# EXERCISE GOAL:
Retype, without alteration, each line from the line containing "path expressions can" to the final line of the records.

# TASK INPUTS:
- - - - - - -

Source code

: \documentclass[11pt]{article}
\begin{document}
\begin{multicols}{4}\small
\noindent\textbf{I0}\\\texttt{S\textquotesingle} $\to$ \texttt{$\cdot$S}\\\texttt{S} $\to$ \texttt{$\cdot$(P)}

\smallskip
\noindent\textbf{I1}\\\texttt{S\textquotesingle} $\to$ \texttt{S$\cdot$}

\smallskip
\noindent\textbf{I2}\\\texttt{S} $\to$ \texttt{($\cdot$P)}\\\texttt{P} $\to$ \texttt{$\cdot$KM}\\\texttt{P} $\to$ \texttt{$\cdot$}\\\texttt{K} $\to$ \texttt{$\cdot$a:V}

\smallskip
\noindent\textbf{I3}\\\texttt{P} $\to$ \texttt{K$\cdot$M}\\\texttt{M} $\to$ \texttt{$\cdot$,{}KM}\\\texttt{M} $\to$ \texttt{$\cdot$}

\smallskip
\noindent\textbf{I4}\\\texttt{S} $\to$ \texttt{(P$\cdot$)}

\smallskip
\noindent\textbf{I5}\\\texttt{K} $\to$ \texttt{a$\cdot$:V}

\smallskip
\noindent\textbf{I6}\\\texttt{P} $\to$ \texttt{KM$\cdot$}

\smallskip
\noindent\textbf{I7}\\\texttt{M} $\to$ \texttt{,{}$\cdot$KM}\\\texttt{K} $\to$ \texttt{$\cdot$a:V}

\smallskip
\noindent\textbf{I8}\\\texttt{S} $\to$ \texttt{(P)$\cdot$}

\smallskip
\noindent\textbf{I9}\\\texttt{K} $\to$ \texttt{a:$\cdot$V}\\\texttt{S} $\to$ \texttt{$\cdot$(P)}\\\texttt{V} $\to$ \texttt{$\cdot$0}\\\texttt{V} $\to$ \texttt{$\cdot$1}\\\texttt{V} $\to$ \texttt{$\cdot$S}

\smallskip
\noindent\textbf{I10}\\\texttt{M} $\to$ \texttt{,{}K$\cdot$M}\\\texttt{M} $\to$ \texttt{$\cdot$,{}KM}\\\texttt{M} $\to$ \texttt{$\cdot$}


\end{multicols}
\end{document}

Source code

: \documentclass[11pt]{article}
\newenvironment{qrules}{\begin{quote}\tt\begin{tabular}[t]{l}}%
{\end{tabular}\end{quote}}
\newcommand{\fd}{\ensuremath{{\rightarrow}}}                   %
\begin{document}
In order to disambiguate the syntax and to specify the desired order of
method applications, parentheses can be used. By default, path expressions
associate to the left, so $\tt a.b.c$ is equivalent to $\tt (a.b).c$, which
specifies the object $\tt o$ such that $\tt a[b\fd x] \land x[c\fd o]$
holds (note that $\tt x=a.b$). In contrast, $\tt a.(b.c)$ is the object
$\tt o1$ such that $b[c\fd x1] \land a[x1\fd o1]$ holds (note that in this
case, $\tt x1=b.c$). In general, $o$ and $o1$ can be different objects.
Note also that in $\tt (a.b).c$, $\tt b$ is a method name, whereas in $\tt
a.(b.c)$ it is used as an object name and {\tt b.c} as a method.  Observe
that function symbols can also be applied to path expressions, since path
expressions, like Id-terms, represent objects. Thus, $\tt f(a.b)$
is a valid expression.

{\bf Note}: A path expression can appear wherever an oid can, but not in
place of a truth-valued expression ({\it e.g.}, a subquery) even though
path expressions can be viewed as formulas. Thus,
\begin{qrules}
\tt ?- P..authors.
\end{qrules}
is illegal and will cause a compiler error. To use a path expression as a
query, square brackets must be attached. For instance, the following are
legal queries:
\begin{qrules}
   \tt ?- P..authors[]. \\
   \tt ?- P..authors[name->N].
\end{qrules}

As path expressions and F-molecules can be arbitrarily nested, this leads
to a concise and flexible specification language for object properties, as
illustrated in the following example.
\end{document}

- - - - - - -

# EXERCISE ANSWER:
path expressions can be viewed as formulas. Thus,
\begin{qrules}
\tt ?- P..authors.
\end{qrules}
is illegal and will cause a compiler error. To use a path expression as a
query, square brackets must be attached. For instance, the following are
legal queries:
\begin{qrules}
   \tt ?- P..authors[]. \\
   \tt ?- P..authors[name->N].
\end{qrules}

As path expressions and F-molecules can be arbitrarily nested, this leads
to a concise and flexible specification language for object properties, as
illustrated in the following example.
\end{document}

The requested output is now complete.